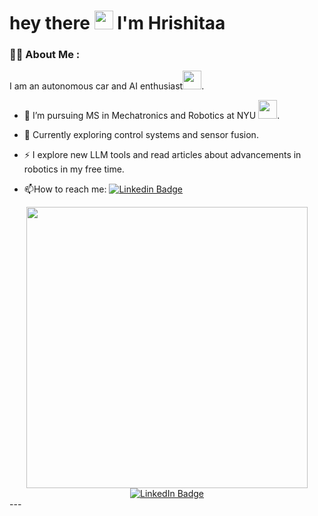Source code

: <h1>
  hey there
  <img src="https://media.giphy.com/media/hvRJCLFzcasrR4ia7z/giphy.gif" width="30px"/>
  I'm Hrishitaa
</h1>

### :woman_technologist: About Me :
  I am an autonomous car and AI enthusiast<img src="https://media.giphy.com/media/WUlplcMpOCEmTGBtBW/giphy.gif" width="30">.

- :robot: I’m pursuing MS in Mechatronics and Robotics at NYU <img src="https://media.giphy.com/media/BPMnSoBV5dZ5gOOGHh/giphy.gif" width="30">.

- :seedling: Currently exploring control systems and sensor fusion.

- :zap: I explore new LLM tools and read articles about advancements in robotics in my free time.

- :mailbox:How to reach me: [![Linkedin Badge](https://img.shields.io/badge/-hrishitaa-blue?style=flat&logo=Linkedin&logoColor=white)](https://www.linkedin.com/in/hrishitaa-kurchania/)

<div id="header" align="center">
  <img src= "https://i.giphy.com/media/v1.Y2lkPTc5MGI3NjExaW9hdjk2dDc2MXhic3lnZTl4Y2ppM3VqczZoeGtzYmh0ZmhxdHVmdiZlcD12MV9pbnRlcm5hbF9naWZfYnlfaWQmY3Q9cw/eg4q8ka6zQuQ2qgKwe/giphy.gif" width="450"/>
</div>
<div id="badges" align="center">
  <a href="www.linkedin.com/in/hrishitaa-kurchania">
    <img src="https://img.shields.io/badge/LinkedIn-blue?style=for-the-badge&logo=linkedin&logoColor=white" alt="LinkedIn Badge"/>
  </a>
</div>
<div id="badges" align="center">
<img src="https://komarev.com/ghpvc/?username=HRISHITAA&style=flat-square&color=blue" alt=""/>
</div>
---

:::

• Task directions
Tally the lines of the entries that include the word "flat" and give only the total.

• Answer for this exercise
2